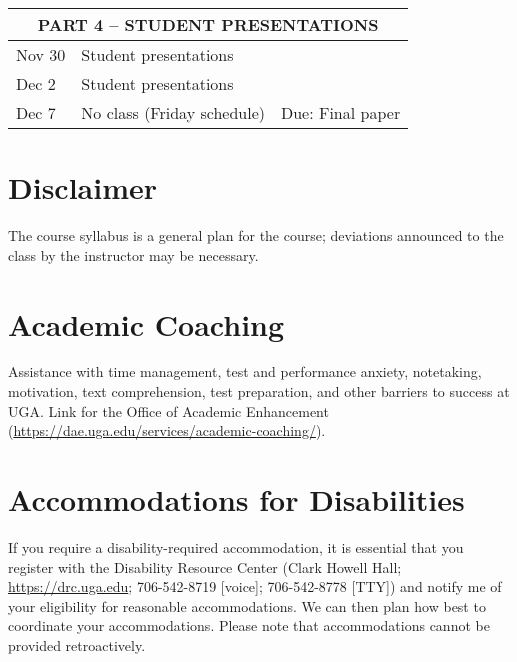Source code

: \documentclass[12pt]{article}
\begin{document}
\begin{center}
\begin{tabular}[c]{lll}
\hline
           \multicolumn{3}{c}{PART 4 -- STUDENT PRESENTATIONS}                                                   \\
\hline
Nov 30     & Student presentations                        &                                                      \\
Dec 2      & Student presentations                        &                                                      \\
\hline
Dec 7      & No class (Friday schedule)                   & Due: Final paper                                     \\
\hline \hline
\end{tabular}
\end{center}




\vspace{-2mm}
\section*{\normalsize Disclaimer}
\vspace{-4mm}

The course syllabus is a general plan for the course; deviations
announced to the class by the instructor may be necessary. 


\vspace{-2mm}
\section*{\normalsize Academic Coaching}
\vspace{-4mm}

Assistance with time management, test and performance anxiety,
notetaking, motivation, text comprehension, test preparation, and
other barriers to success at UGA. Link for the Office of Academic
Enhancement (\url{https://dae.uga.edu/services/academic-coaching/}). 

\vspace{-2mm}
\section*{\normalsize Accommodations for Disabilities}
\vspace{-4mm}

If you require a disability-required accommodation, it is essential
that you register with the Disability Resource Center (Clark Howell
Hall; \url{https://drc.uga.edu}; 706-542-8719 [voice]; 706-542-8778 [TTY])
and notify me of your eligibility for reasonable accommodations. We
can then plan how best to coordinate your accommodations. Please note
that accommodations cannot be provided retroactively.
\end{document}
- - - - - - -
Scan the material above line by line and report how many lines contain the word "that", nothing further.

• _RESPONSE AREA_
2